Pues bien, conociendo los objetivos de mis alumnos, tanto los que ellos se plantearon a sí mismos como los que yo les señalé, instauré un sistema de evaluación cualitativa (independiente de sus calificaciones numéricas) semejante a un semáforo: verde querría decir que el actor en ciernes ha alcanzado su objetivo y necesita uno nuevo; amarillo, que está en camino de logarlo, pero que aún queda camino por andar; y rojo, que necesita más ayuda y atención de mi parte así como un mayor compromiso y disciplina para acercarse al objetivo.
Esta mínima clasificación que yo juzgué inofensiva, ¡les resultó altamente irritante! (me espetaron cosas como “¿tú qué sabes de mis objetivos?” o “tú y tus foquitos de semáforo no sirven para nada”) ¿Por qué? La respuesta evidente es que a nadie le gusta que lo encasillen en un lugar, por concienzudos que sean los razonamientos que me llevaron a ubicarlos aquí o allá y les concedo la razón, aunque siga creyendo que lo tomaron demasiado a pecho. Pero hay algo más y ese es el quid del asunto. Este grupo que me toca dirigir es un excelente grupo, eso ni dudarlo, pero está acostumbrado a los elogios y aunque, a decir verdad, las cosas relativas a su puesta en escena van viento en popa y mar en leche, bastante mal haría yo en reiterarles lo chulos que son y lo bien que se portan.

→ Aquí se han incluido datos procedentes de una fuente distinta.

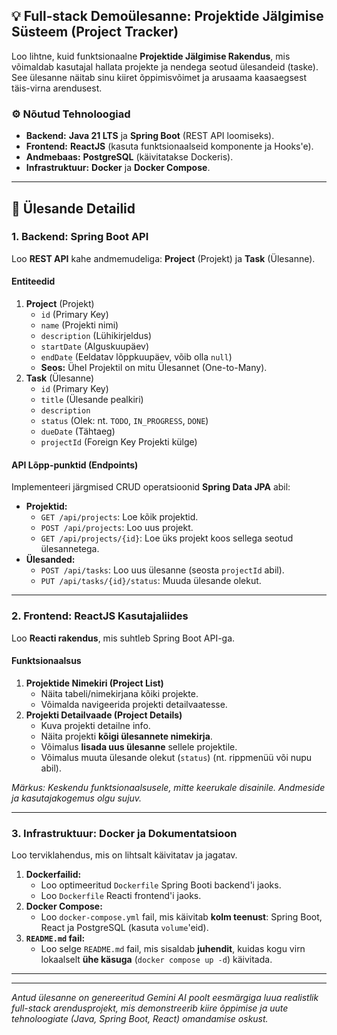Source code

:## 💡 Full-stack Demoülesanne: Projektide Jälgimise Süsteem (Project Tracker)

Loo lihtne, kuid funktsionaalne **Projektide Jälgimise Rakendus**, mis võimaldab kasutajal hallata projekte ja nendega seotud ülesandeid (taske). See ülesanne näitab sinu kiiret õppimisvõimet ja arusaama kaasaegsest täis-virna arendusest.

### ⚙️ Nõutud Tehnoloogiad

* **Backend:** **Java 21 LTS** ja **Spring Boot** (REST API loomiseks).
* **Frontend:** **ReactJS** (kasuta funktsionaalseid komponente ja Hooks'e).
* **Andmebaas:** **PostgreSQL** (käivitatakse Dockeris).
* **Infrastruktuur:** **Docker** ja **Docker Compose**.

---

## 🎯 Ülesande Detailid

### 1. Backend: Spring Boot API

Loo **REST API** kahe andmemudeliga: **Project** (Projekt) ja **Task** (Ülesanne).

#### Entiteedid

1.  **Project** (Projekt)
    * `id` (Primary Key)
    * `name` (Projekti nimi)
    * `description` (Lühikirjeldus)
    * `startDate` (Alguskuupäev)
    * `endDate` (Eeldatav lõppkuupäev, võib olla `null`)
    * **Seos:** Ühel Projektil on mitu Ülesannet (One-to-Many).
2.  **Task** (Ülesanne)
    * `id` (Primary Key)
    * `title` (Ülesande pealkiri)
    * `description`
    * `status` (Olek: nt. `TODO`, `IN_PROGRESS`, `DONE`)
    * `dueDate` (Tähtaeg)
    * `projectId` (Foreign Key Projekti külge)

#### API Lõpp-punktid (Endpoints)

Implementeeri järgmised CRUD operatsioonid **Spring Data JPA** abil:

* **Projektid:**
    * `GET /api/projects`: Loe kõik projektid.
    * `POST /api/projects`: Loo uus projekt.
    * `GET /api/projects/{id}`: Loe üks projekt koos sellega seotud ülesannetega.
* **Ülesanded:**
    * `POST /api/tasks`: Loo uus ülesanne (seosta `projectId` abil).
    * `PUT /api/tasks/{id}/status`: Muuda ülesande olekut.

---

### 2. Frontend: ReactJS Kasutajaliides

Loo **Reacti rakendus**, mis suhtleb Spring Boot API-ga.

#### Funktsionaalsus

1.  **Projektide Nimekiri (Project List)**
    * Näita tabeli/nimekirjana kõiki projekte.
    * Võimalda navigeerida projekti detailvaatesse.
2.  **Projekti Detailvaade (Project Details)**
    * Kuva projekti detailne info.
    * Näita projekti **kõigi ülesannete nimekirja**.
    * Võimalus **lisada uus ülesanne** sellele projektile.
    * Võimalus muuta ülesande olekut (`status`) (nt. rippmenüü või nupu abil).

*Märkus: Keskendu funktsionaalsusele, mitte keerukale disainile. Andmeside ja kasutajakogemus olgu sujuv.*

---

### 3. Infrastruktuur: Docker ja Dokumentatsioon

Loo terviklahendus, mis on lihtsalt käivitatav ja jagatav.

1.  **Dockerfailid:**
    * Loo optimeeritud `Dockerfile` Spring Booti backend'i jaoks.
    * Loo `Dockerfile` Reacti frontend'i jaoks.
2.  **Docker Compose:**
    * Loo `docker-compose.yml` fail, mis käivitab **kolm teenust**: Spring Boot, React ja PostgreSQL (kasuta `volume`'eid).
3.  **`README.md` fail:**
    * Loo selge `README.md` fail, mis sisaldab **juhendit**, kuidas kogu virn lokaalselt **ühe käsuga** (`docker compose up -d`) käivitada.

---
---

*Antud ülesanne on genereeritud Gemini AI poolt eesmärgiga luua realistlik full-stack arendusprojekt, mis demonstreerib kiire õppimise ja uute tehnoloogiate (Java, Spring Boot, React) omandamise oskust.*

¿De qué sirve un profesor que celebre las monerías de sus alumnos? De poco, diría yo. Opino que mejor sería retarlos, señalarles sus deficiencias y promover en ellos un crecimiento. Pero al ver sus caras de enfado, manifestaciones de sus heridos egos, me dí cuenta del doloroso precio que hay que pagar por dedicarse a la noble tarea de enseñar. Me explico: uno ama a sus alumnos y por eso quiere verlos ser mejores, incluso mejor que uno mismo; pero en ese camino, uno corre el riesgo de ser detestado por ellos y ese es un peligro que hay que correr invariablemente.
Así pues, se concluye con facilidad que el deseo de ser profesor, en toda la extensión de la palabra, y el deseo de ser amado no son necesariamente aspiraciones compatibles. No lo niego, es duro saberlo. Vale la pena, no obstante, verlos redoblar la calidad de su trabajo al esforzarse al máximo por demostrar que soy un papanatas ignorante y que no tengo la razón.